Atherosclerosis is accountable for more than 90% of CAA in adults, whereas in children, Kawasaki disease is responsible for most cases. 6 The pathophysiology of CAA remains unclear but is perceived to be similar to that for large vessel aneurysms. In the study done by Berkoff and Rowe, 7 it was hypothesized that the presence of a thin degenerated media, adjacent to intimal plaque was the major pathological prerequisite leading to plaque rupture. The excavated plaque then leads to aneurysm formation. Matrix metalloproteinases by causing accelerated proteolysis of extracellular matrix proteins are also an important factor in the pathogenesis of CAA formation.

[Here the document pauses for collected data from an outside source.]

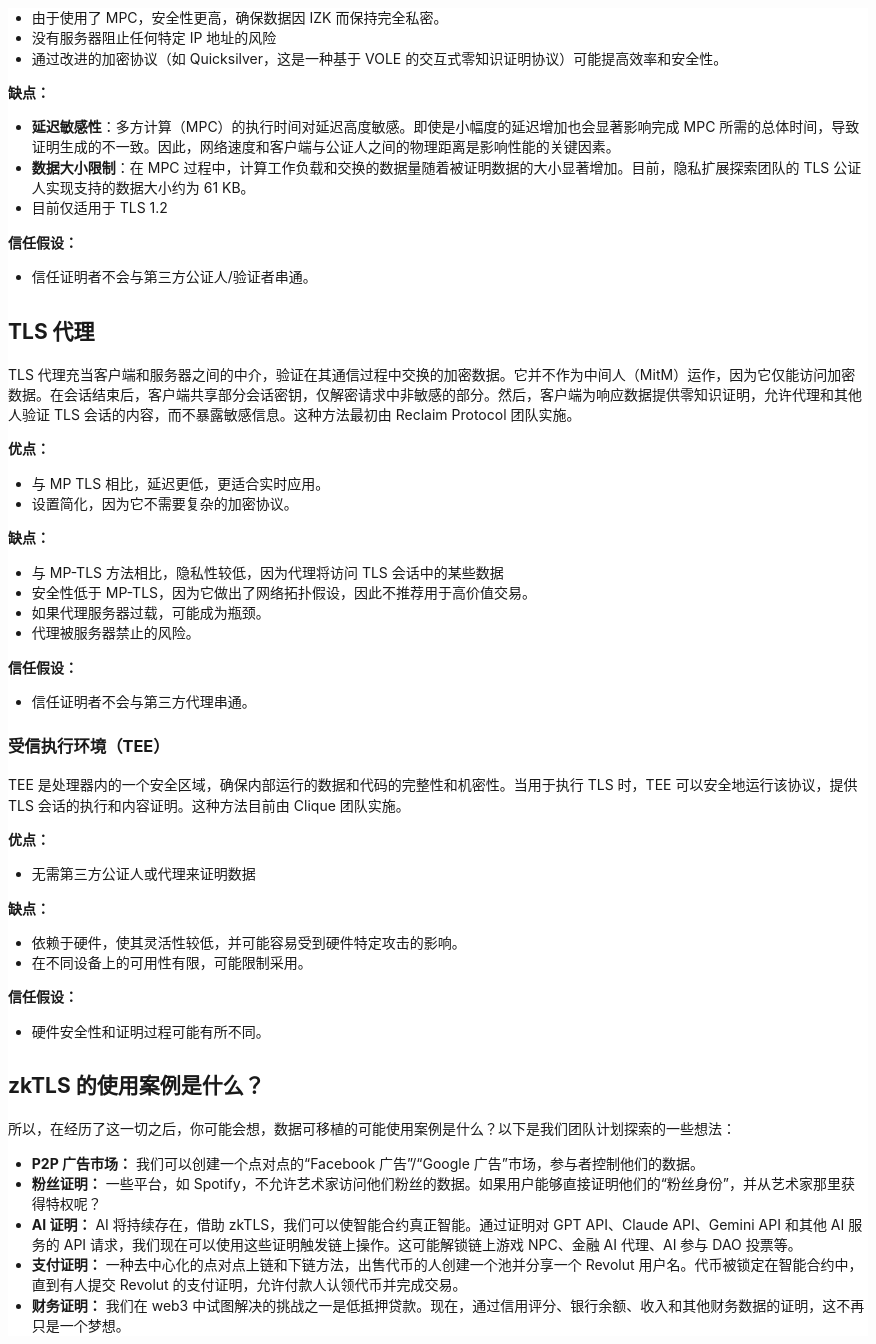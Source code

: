 *   由于使用了 MPC，安全性更高，确保数据因 IZK 而保持完全私密。
*   没有服务器阻止任何特定 IP 地址的风险
*   通过改进的加密协议（如 Quicksilver，这是一种基于 VOLE 的交互式零知识证明协议）可能提高效率和安全性。

**缺点：**

*   **延迟敏感性**：多方计算（MPC）的执行时间对延迟高度敏感。即使是小幅度的延迟增加也会显著影响完成 MPC 所需的总体时间，导致证明生成的不一致。因此，网络速度和客户端与公证人之间的物理距离是影响性能的关键因素。
*   **数据大小限制**：在 MPC 过程中，计算工作负载和交换的数据量随着被证明数据的大小显著增加。目前，隐私扩展探索团队的 TLS 公证人实现支持的数据大小约为 61 KB。
*   目前仅适用于 TLS 1.2

**信任假设：**

*   信任证明者不会与第三方公证人/验证者串通。

## TLS 代理

TLS 代理充当客户端和服务器之间的中介，验证在其通信过程中交换的加密数据。它并不作为中间人（MitM）运作，因为它仅能访问加密数据。在会话结束后，客户端共享部分会话密钥，仅解密请求中非敏感的部分。然后，客户端为响应数据提供零知识证明，允许代理和其他人验证 TLS 会话的内容，而不暴露敏感信息。这种方法最初由 Reclaim Protocol 团队实施。

**优点：**

*   与 MP TLS 相比，延迟更低，更适合实时应用。
*   设置简化，因为它不需要复杂的加密协议。

**缺点：**

*   与 MP-TLS 方法相比，隐私性较低，因为代理将访问 TLS 会话中的某些数据
*   安全性低于 MP-TLS，因为它做出了网络拓扑假设，因此不推荐用于高价值交易。
*   如果代理服务器过载，可能成为瓶颈。
*   代理被服务器禁止的风险。

**信任假设：**

*   信任证明者不会与第三方代理串通。

### 受信执行环境（TEE）

TEE 是处理器内的一个安全区域，确保内部运行的数据和代码的完整性和机密性。当用于执行 TLS 时，TEE 可以安全地运行该协议，提供 TLS 会话的执行和内容证明。这种方法目前由 Clique 团队实施。

**优点：**

*   无需第三方公证人或代理来证明数据

**缺点：**

*   依赖于硬件，使其灵活性较低，并可能容易受到硬件特定攻击的影响。
*   在不同设备上的可用性有限，可能限制采用。

**信任假设：**

*   硬件安全性和证明过程可能有所不同。

## zkTLS 的使用案例是什么？

所以，在经历了这一切之后，你可能会想，数据可移植的可能使用案例是什么？以下是我们团队计划探索的一些想法：

*   **P2P 广告市场：** 我们可以创建一个点对点的“Facebook 广告”/“Google 广告”市场，参与者控制他们的数据。
*   **粉丝证明：** 一些平台，如 Spotify，不允许艺术家访问他们粉丝的数据。如果用户能够直接证明他们的“粉丝身份”，并从艺术家那里获得特权呢？
*   **AI 证明：** AI 将持续存在，借助 zkTLS，我们可以使智能合约真正智能。通过证明对 GPT API、Claude API、Gemini API 和其他 AI 服务的 API 请求，我们现在可以使用这些证明触发链上操作。这可能解锁链上游戏 NPC、金融 AI 代理、AI 参与 DAO 投票等。
*   **支付证明：** 一种去中心化的点对点上链和下链方法，出售代币的人创建一个池并分享一个 Revolut 用户名。代币被锁定在智能合约中，直到有人提交 Revolut 的支付证明，允许付款人认领代币并完成交易。
*   **财务证明：** 我们在 web3 中试图解决的挑战之一是低抵押贷款。现在，通过信用评分、银行余额、收入和其他财务数据的证明，这不再只是一个梦想。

In most cases, CAA is usually asymptomatic. However slow flow of blood on the irregular internal surface of the aneurysm wall predisposes the formation of thrombi with subsequent embolization, resulting in angina pectoris, dyspnea, cough, myocardial infarction, and sudden death. There is no consensus on the optimal management of CAAs. 8 The role of dual antiplatelets or therapeutic anticoagulation in the management of patients with CAA, especially those that are incidentally discovered, is an area of ongoing debate. Vasodilators are usually contraindicated because they may exacerbate myocardial ischemia. Indications for invasive management of a CAA are considered when it is responsible for ischemic symptoms or causes an acute coronary syndrome or when it shows high-risk features of impending rupture. Percutaneous treatment is usually the first choice in these conditions and consists of angioplasty with the deployment of covered stents or coil embolization. However, the lack of purpose-specific devices, high thrombus burden, and challenges of covered stent delivery make percutaneous coronary intervention (PCI) very difficult. 9 Favorable outcomes of PCI in asymptomatic patients with CAA are limited to small case series only. Intravenous immunoglobulin use in patients with Kawasaki disease has been shown to reduce CAA formation and lower incidences of major adverse cardiovascular events. 8 Finally, surgery is the best alternative for patients who cannot be treated percutaneously, and mainly includes, proximal and/or distal ligation of aneurysm, aneurysmal thrombectomy, and aneurysmectomy with or without bypass grafting. 8
Conclusion
CAA is rare and mostly found incidentally during coronary angiography. Precise pathology leading to CAA is not clear. The role of long-term dual antiplatelet therapy or anticoagulation in the primary prevention and intervention of incidentally discovered CAA is not fully answered yet. The learning point here in this rare asymptomatic case of GCAA is about its treatment options. It consists of medical, percutaneous, or surgical interventions, but the optimal treatment for CAA remains debatable. Anticoagulation followed by surgical resection of the aneurysm with bypass surgery was opted for in this present case, but a large-scale study is required for treatment guidelines in the future.
Consent
Written consent has been obtained from the patient for the submission of images and associated text and publication of this case report.
Footnotes
Declaration of Conflicting Interests
The authors declared no potential conflicts of interest with respect to the research, authorship, and/or publication of this article.
Ethical Approval
No ethical approval is required. All identifiable patient information has been removed from this manuscript.
Funding
The authors received no financial support for the research, authorship, and/or publication of this article.